The BF for a test of the null hypothesis on the effect size is the analogous ratio of probabilities in the ROPE for the effect size. The BF is 0.8% / 37.2% which indicates a strong preference against the null hypothesis. Thus, the BF for mu disagrees with the BF for the effect size.

Now we use a different vague prior on sigma, namely unif(0,10), but keeping the same vague prior on mu:
 Figure 4. Prior with unif(0,10) on sigma. Effect size is replotted in Figure 5. Compare with Figure 2.

 Figure 5. Effect size replotted from Figure 4, using unif(0,10) on sigma.

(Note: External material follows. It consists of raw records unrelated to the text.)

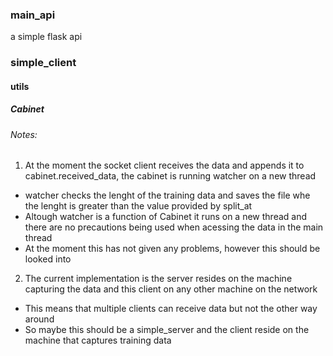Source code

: ### main_api
a simple flask api


### simple_client



#### utils

##### Cabinet




###### Notes:
1. At the moment the socket client receives the data and appends it to cabinet.received_data, the cabinet is running watcher on a new thread
  - watcher checks the lenght of the training data and saves the file whe the lenght is greater than the value provided by split_at
  - Altough watcher is a function of Cabinet it runs on a new thread and there are no precautions being used when acessing the data in the main thread
  - At the moment this has not given any problems, however this should be looked into
2. The current implementation is the server resides on the machine capturing the data and this client on any other machine on the network
  - This means that multiple clients can receive data but not the other way around
  - So maybe this should be a simple_server and the client reside on the machine that captures training data
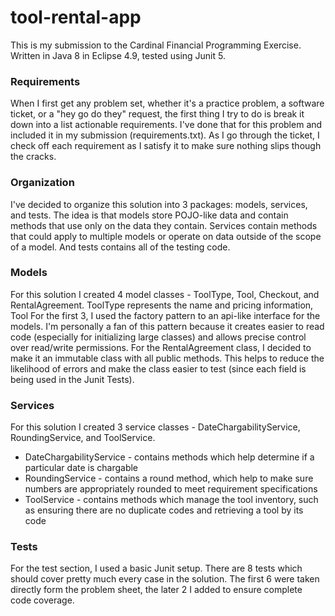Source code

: # tool-rental-app

This is my submission to the Cardinal Financial Programming Exercise. Written in Java 
8 in Eclipse 4.9, tested using Junit 5.

### Requirements

When I first get any problem set, whether it's a practice problem, a software ticket, 
or a "hey go do they" request, the first thing I try to do is break it down into a 
list actionable requirements. I've done that for this problem and included it in my submission (requirements.txt). As I go through 
the ticket, I check off each requirement as I satisfy it to make sure nothing slips though 
the cracks.

### Organization

I've decided to organize this solution into 3 packages: models, services, and tests. The 
idea is that models store POJO-like data and contain methods that use only on the data 
they contain. Services contain methods that could apply to multiple models or operate 
on data outside of the scope of a model. And tests contains all of the testing code. 

### Models
For this solution I created 4 model classes - ToolType, Tool, Checkout, and RentalAgreement.
ToolType represents the name and pricing information, Tool
For the first 3, I used the factory pattern to an api-like interface for the models. 
I'm personally a fan of this pattern because it creates easier to read code (especially 
for initializing large classes) and allows precise control over read/write permissions. For 
the RentalAgreement class, I decided to make it an immutable class with all public 
methods. This helps to reduce the likelihood of errors and make the class easier to 
test (since each field is being used in the Junit Tests).

### Services
For this solution I created 3 service classes - DateChargabilityService, RoundingService, 
and ToolService.
* DateChargabilityService - contains methods which help determine if a particular date 
  is chargable
* RoundingService - contains a round method, which help to make sure numbers are appropriately 
  rounded to meet requirement specifications
* ToolService - contains methods which manage the tool inventory, such as ensuring 
  there are no duplicate codes and retrieving a tool by its code

### Tests
For the test section, I used a basic Junit setup. There are 8 tests which should cover 
pretty much every case in the solution. The first 6 were taken directly form the problem 
sheet, the later 2 I added to ensure complete code coverage. 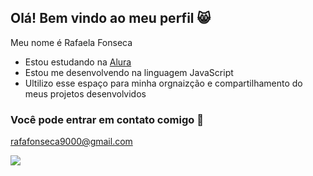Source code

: ## Olá! Bem vindo ao meu perfil 😸

Meu nome é Rafaela Fonseca

- Estou estudando na [Alura](https://www.alura.com.br)
- Estou me desenvolvendo na linguagem JavaScript
- Ultilizo esse espaço para minha orgnaizção e compartilhamento do meus projetos desenvolvidos

### Você pode entrar em contato comigo 📧

rafafonseca9000@gmail.com



![](https://github.com/user-attachments/assets/48fb0d9b-5543-4cb5-9bcc-38daf6d48dba)





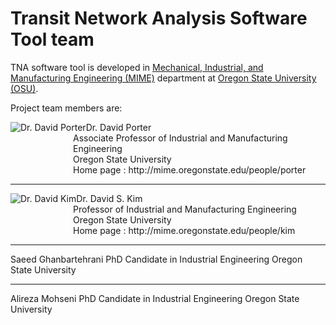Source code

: Transit Network Analysis Software Tool team
=========

TNA software tool is developed in [Mechanical, Industrial, and Manufacturing Engineering (MIME)](http://mime.oregonstate.edu, "MIME home page") department at [Oregon State University (OSU)](http://oregonstate.edu, "OSU home page").

Project team members are:

<p><img src="http://mime.oregonstate.edu/sites/mime.oregonstate.edu/files/styles/thumbnail/public/porter-david.jpg" alt="Dr. David Porter" style="float:left;" title="Dr. David Porter">
<span style="margin-left:100px; display:block;">Dr. David Porter</span></b>
<span style="margin-left:100px; display:block;">Associate Professor of Industrial and Manufacturing Engineering</span></b>
<span style="margin-left:100px; display:block;">Oregon State University</span></b>
<span style="margin-left:100px; display:block;">Home page : http://mime.oregonstate.edu/people/porter </span></b>
</p>

---
<p><img src="http://mime.oregonstate.edu/sites/mime.oregonstate.edu/files/styles/thumbnail/public/kim-mime.jpg" alt="Dr. David Kim" style="float:left;" title="Dr. David Kim">
<span style="margin-left:100px; display:block;">Dr. David S. Kim</span></b>
<span style="margin-left:100px; display:block;">Professor of Industrial and Manufacturing Engineering</span></b>
<span style="margin-left:100px; display:block;">Oregon State University</span></b>
<span style="margin-left:100px; display:block;">Home page : http://mime.oregonstate.edu/people/kim</span></b>
</p>

---
Saeed Ghanbartehrani
PhD Candidate in Industrial Engineering
Oregon State University

---
Alireza Mohseni
PhD Candidate in Industrial Engineering
Oregon State University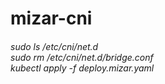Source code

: # mizar-cni
<h6>
sudo ls /etc/cni/net.d
  <br>
sudo rm /etc/cni/net.d/bridge.conf
  <br>
kubectl apply -f deploy.mizar.yaml
</h6>
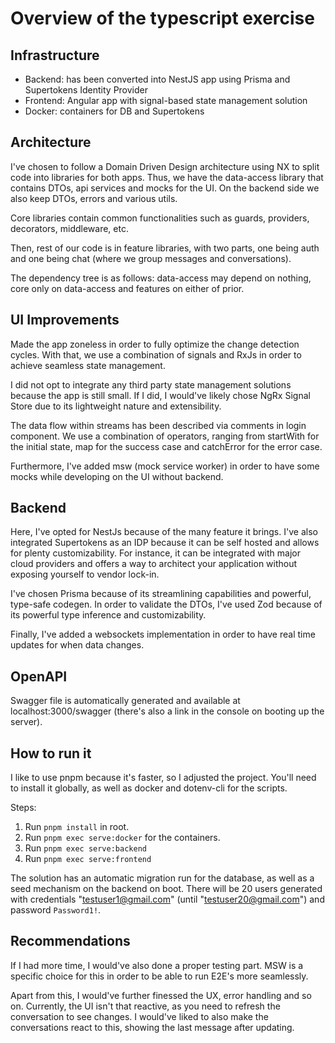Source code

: # Overview of the typescript exercise

## Infrastructure
- Backend: has been converted into NestJS app using Prisma and Supertokens Identity Provider
- Frontend: Angular app with signal-based state management solution
- Docker: containers for DB and Supertokens

## Architecture

I've chosen to follow a Domain Driven Design architecture using NX to split code into libraries for both apps.
Thus, we have the data-access library that contains DTOs, api services and mocks for the UI.
On the backend side we also keep DTOs, errors and various utils.

Core libraries contain common functionalities such as guards, providers, decorators, middleware, etc.

Then, rest of our code is in feature libraries, with two parts, one being auth and one being chat (where we group messages and conversations).

The dependency tree is as follows: data-access may depend on nothing, core only on data-access and features on either of prior.

## UI Improvements

Made the app zoneless in order to fully optimize the change detection cycles. With that, we use a combination of signals and RxJs in order to achieve seamless state management.

I did not opt to integrate any third party state management solutions because the app is still small. If I did, I would've likely chose NgRx Signal Store due to its lightweight nature and extensibility. 

The data flow within streams has been described via comments in login component. We use a combination of operators, ranging from startWith for the initial state, map for the success case and catchError for the error case.

Furthermore, I've added msw (mock service worker) in order to have some mocks while developing on the UI without backend.

## Backend

Here, I've opted for NestJs because of the many feature it brings. I've also integrated Supertokens as an IDP because it can be self hosted and allows for plenty customizability.
For instance, it can be integrated with major cloud providers and offers a way to architect your application without exposing yourself to vendor lock-in.

I've chosen Prisma because of its streamlining capabilities and powerful, type-safe codegen.
In order to validate the DTOs, I've used Zod because of its powerful type inference and customizability.

Finally, I've added a websockets implementation in order to have real time updates for when data changes.

## OpenAPI
Swagger file is automatically generated and available at localhost:3000/swagger (there's also a link in the console on booting up the server).

## How to run it

I like to use pnpm because it's faster, so I adjusted the project. You'll need to install it globally, as well as docker and dotenv-cli for the scripts.

Steps:

1. Run `pnpm install` in root.
2. Run `pnpm exec serve:docker` for the containers. 
3. Run `pnpm exec serve:backend`
4. Run `pnpm exec serve:frontend`

The solution has an automatic migration run for the database, as well as a seed mechanism on the backend on boot.
There will be 20 users generated with credentials "testuser1@gmail.com" (until "testuser20@gmail.com") and password `Password1!`.


## Recommendations

If I had more time, I would've also done a proper testing part. MSW is a specific choice for this in order to be able to run E2E's more seamlessly.

Apart from this, I would've further finessed the UX, error handling and so on. Currently, the UI isn't that reactive, as you need to refresh the conversation to see changes.
I would've liked to also make the conversations react to this, showing the last message after updating.
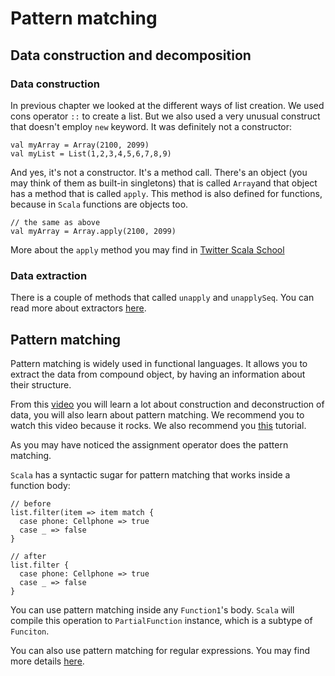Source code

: Pattern matching
================

## Data construction and decomposition

### Data construction
In previous chapter we looked at the different ways of list creation. We used
cons operator `::` to create a list. But we also used a very unusual construct
that doesn't employ `new` keyword. It was definitely not a constructor:

    val myArray = Array(2100, 2099)
    val myList = List(1,2,3,4,5,6,7,8,9)

And yes, it's not a constructor. It's a method call. There's an object (you may
think of them as built-in singletons) that is called `Array`and that object
has a method that is called `apply`. This method is also defined for functions,
because in `Scala` functions are objects too.

    // the same as above
    val myArray = Array.apply(2100, 2099)

More about the `apply` method you may find in [Twitter Scala School][apply]

### Data extraction
There is a couple of methods that called `unapply` and `unapplySeq`. You can
read more about extractors [here][unapply].


## Pattern matching
Pattern matching is widely used in functional languages. It allows you to extract
the data from compound object, by having an information about their structure.

From this [video][video-tutorial] you will learn a lot about construction and
deconstruction of data, you will also learn about pattern matching. We recommend
you to watch this video because it rocks. We also recommend you
[this][pm-tutor] tutorial.

As you may have noticed the assignment operator does the pattern matching.

`Scala` has a syntactic sugar for pattern matching that works inside a function
body:

    // before
    list.filter(item => item match {
      case phone: Cellphone => true
      case _ => false
    }

    // after
    list.filter {
      case phone: Cellphone => true
      case _ => false
    }

You can use pattern matching inside any `Function1`'s body. `Scala` will compile
this operation to `PartialFunction` instance, which is a subtype of `Funciton`.

You can also use pattern matching for regular expressions. You may find
more details [here][pm-regex].

[video-tutorial]: https://www.youtube.com/watch?v=1vxIRkYZfmc

[apply]: https://twitter.github.io/scala_school/basics2.html#apply
[unapply]: http://docs.scala-lang.org/tutorials/tour/extractor-objects.html
[pm-tutor]: http://docs.scala-lang.org/tutorials/tour/pattern-matching
[pm-regex]: https://www.scala-lang.org/api/2.12.x/scala/util/matching/Regex.html

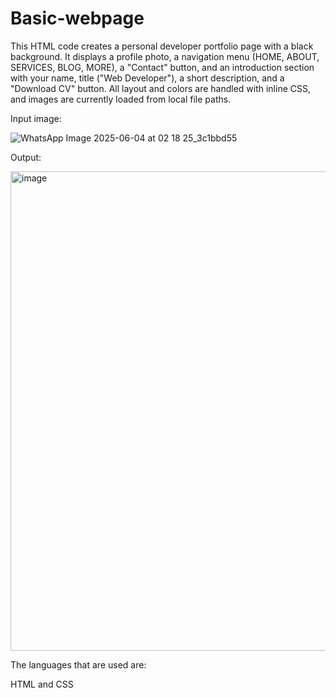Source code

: # Basic-webpage
This HTML code creates a personal developer portfolio page with a black background. It displays a profile photo, a navigation menu (HOME, ABOUT, SERVICES, BLOG, MORE), a "Contact" button, and an introduction section with your name, title ("Web Developer"), a short description, and a "Download CV" button. All layout and colors are handled with inline CSS, and images are currently loaded from local file paths.


Input image:

![WhatsApp Image 2025-06-04 at 02 18 25_3c1bbd55](https://github.com/user-attachments/assets/0dd7c17c-8df3-4645-8e70-4ec005c8f7df)


Output:


<img width="767" alt="image" src="https://github.com/user-attachments/assets/6fb57610-7898-4b1f-88df-6df014a8e377" />



The languages that are used are:


HTML and CSS
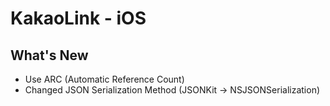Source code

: 
# KakaoLink - iOS


## What's New
* Use ARC (Automatic Reference Count)
* Changed JSON Serialization Method (JSONKit -> NSJSONSerialization)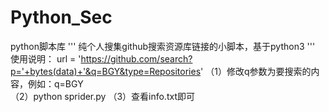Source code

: # Python_Sec
python脚本库
'''
纯个人搜集github搜索资源库链接的小脚本，基于python3
'''
使用说明：
		url = 'https://github.com/search?p='+bytes(data)+'&q=BGY&type=Repositories'
		（1）修改q参数为要搜索的内容，例如：q=BGY  
		（2）python sprider.py 
		（3）查看info.txt即可
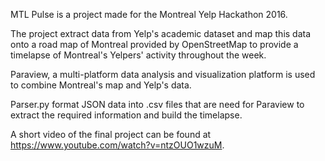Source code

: MTL Pulse is a project made for the Montreal Yelp Hackathon 2016.

The project extract data from Yelp's academic dataset and map this data onto a road map of Montreal provided by OpenStreetMap to provide a timelapse of Montreal's Yelpers' activity throughout the week.

Paraview, a multi-platform data analysis and visualization platform is used to combine Montreal's map and Yelp's data.

Parser.py format JSON data into .csv files that are need for Paraview to extract the required information and build the timelapse.

A short video of the final project can be found at https://www.youtube.com/watch?v=ntzOUO1wzuM.
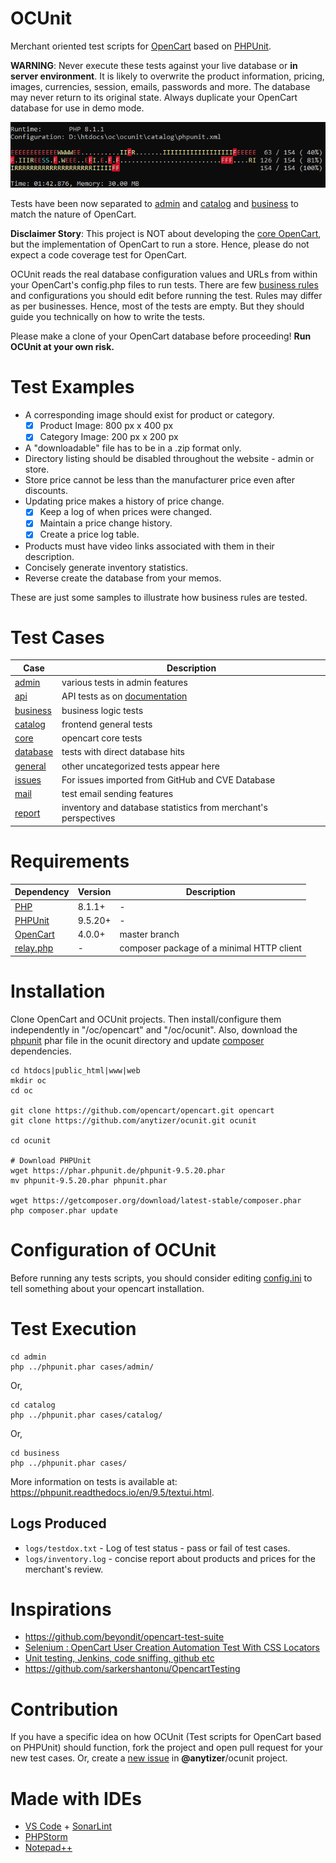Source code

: # OCUnit

Merchant oriented test scripts for [OpenCart](https://github.com/opencart/opencart/) based
on [PHPUnit](https://phpunit.de).

__WARNING__: Never execute these tests against your live database or __in server environment__. It is likely to
overwrite the product information, pricing, images, currencies, session, emails, passwords and more. The database may
never return to its original state. Always duplicate your OpenCart database for use in demo mode.

![Sample Output](sample-output.png)

Tests have been now separated to [admin](./admin/cases) and [catalog](./catalog/cases) and [business](./business/cases/) to match the nature of OpenCart.

**Disclaimer Story**: This project is NOT about developing the [core OpenCart](https://github.com/opencart/opencart),
but the implementation of OpenCart to run a store. Hence, please do not expect a code coverage test for OpenCart.

OCUnit reads the real database configuration values and URLs from within your OpenCart's config.php files to run tests.
There are few [business rules](config.ini) and configurations you should edit before running the test. Rules may differ
as per businesses. Hence, most of the tests are empty. But they should guide you technically on how to write the tests.

Please make a clone of your OpenCart database before proceeding! **Run OCUnit at your own risk.**

# Test Examples

* A corresponding image should exist for product or category.
    * [x] Product Image: 800 px x 400 px
    * [x] Category Image: 200 px x 200 px
* A "downloadable" file has to be in a .zip format only.
* Directory listing should be disabled throughout the website - admin or store.
* Store price cannot be less than the manufacturer price even after discounts.
* Updating price makes a history of price change.
    * [x] Keep a log of when prices were changed.
    * [x] Maintain a price change history.
    * [x] Create a price log table.
* Products must have video links associated with them in their description.
* Concisely generate inventory statistics.
* Reverse create the database from your memos.

These are just some samples to illustrate how business rules are tested.

# Test Cases

Case                       | Description
---------------------------|---------------------------------
[admin](admin/cases/admin)         | various tests in admin features
[api](catalog/cases/api)           | API tests as on [documentation](https://docs.opencart.com/en-gb/system/users/api/)
[business](catalog/cases/business) | business logic tests
[catalog](catalog/cases/catalog)   | frontend general tests
[core](catalog/cases/core)         | opencart core tests
[database](catalog/cases/database) | tests with direct database hits
[general](catalog/cases/general)   | other uncategorized tests appear here
[issues](catalog/cases/issues)     | For issues imported from GitHub and CVE Database
[mail](catalog/cases/mail)         | test email sending features
[report](catalog/cases/report)     | inventory and database statistics from merchant's perspectives

# Requirements

Dependency                     | Version                       | Description
-------------------------------|-------------------------------|---------------------
[PHP](https://www.php.net/)    | 8.1.1+                        | -
[PHPUnit](https://phpunit.de/) | 9.5.20+                       | -
[OpenCart](https://github.com/opencart/opencart)               | 4.0.0+ | master branch
[relay.php](https://packagist.org/packages/anytizer/relay.php) | -      | composer package of a minimal HTTP client

# Installation

Clone OpenCart and OCUnit projects. Then install/configure them independently in "/oc/opencart" and "/oc/ocunit".
Also, download the [phpunit](https://phar.phpunit.de/) phar file in the ocunit directory and update [composer](https://getcomposer.org) dependencies.

    cd htdocs|public_html|www|web
    mkdir oc
    cd oc

    git clone https://github.com/opencart/opencart.git opencart
    git clone https://github.com/anytizer/ocunit.git ocunit

    cd ocunit

    # Download PHPUnit
    wget https://phar.phpunit.de/phpunit-9.5.20.phar
    mv phpunit-9.5.20.phar phpunit.phar

    wget https://getcomposer.org/download/latest-stable/composer.phar
    php composer.phar update

# Configuration of OCUnit

Before running any tests scripts, you should consider editing [config.ini](config.ini) to tell something about your opencart installation.

# Test Execution

    cd admin
    php ../phpunit.phar cases/admin/

Or,

    cd catalog
    php ../phpunit.phar cases/catalog/

Or,

    cd business
    php ../phpunit.phar cases/

More information on tests is available at: https://phpunit.readthedocs.io/en/9.5/textui.html.

## Logs Produced

* `logs/testdox.txt` - Log of test status - pass or fail of test cases.
* `logs/inventory.log` - concise report about products and prices for the merchant's review.

# Inspirations

* https://github.com/beyondit/opencart-test-suite
* [Selenium : OpenCart User Creation Automation Test With CSS Locators](https://www.youtube.com/watch?v=DEwzzZfMYwM)
* [Unit testing, Jenkins, code sniffing, github etc](https://forum.opencart.com/viewtopic.php?t=124532)
* https://github.com/sarkershantonu/OpencartTesting

# Contribution

If you have a specific idea on how OCUnit (Test scripts for OpenCart based on PHPUnit) should function, fork the project
and open pull request for your new test cases. Or, create a [new issue](https://github.com/anytizer/ocunit/issues/new)
in __@anytizer__/ocunit project.

# Made with IDEs

* [VS Code](https://code.visualstudio.com/download) + [SonarLint](https://www.sonarlint.org/)
* [PHPStorm](https://www.jetbrains.com/phpstorm/?from=anytizer+ocunit)
* [Notepad++](https://notepad-plus-plus.org/downloads/)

The resulting posterior distribution looks like this:
 Figure 6. Posterior when using unif(0,10) prior on sigma.
Compare the posterior in Figure 6 with the posterior in Figure 1. You will see they are basically identical. In other words, the 95% HDIs have barely changed at all, and decisions based on HDI and ROPE are identical, and the probability statements are identical.

But the BF for effect size is rather different than before. Now it is 0.8% / 0.4%, which is to say that the probability of the null hypothesis has gone up, i.e., this is a BF that leans in favor of the null hypothesis. Thus, a less vague prior on sigma has affected the implied prior on the effect size, which, of course, strongly affected the BF on effect size.

To summarize so far, a change in the breadth of the prior on sigma had essentially no effect on the HDIs of the posterior distribution, but had a big effect on the BF for the effect size while having no effect on the BF for mu.

Proponents of BFs will quickly point out that the priors used here are not well calibrated, i.e., they are too wide, too diluted. Instead, an appropriate use of BFs demands a well calibrated prior. (Proponents of BFs might even argue that an appropriate use of BFs would parameterize differently, focusing on effect size and sigma instead of mu and sigma.) I completely agree that the alternative prior must be meaningful and appropriate (again, see Ch. 12 of DBDA2E, or this article, or Appendix D of this article) and that the priors used here might not satisfy those requirements for a useful Bayes factor.

But there are still two take-away messages:
First, the BF for the mean (mu) need not lead to the same conclusion as the BF for the effect size unless the prior is set up just right.
Second, the posterior distribution on mu and effect size is barely affected at all by big changes in the vagueness of the prior, unlike the BF.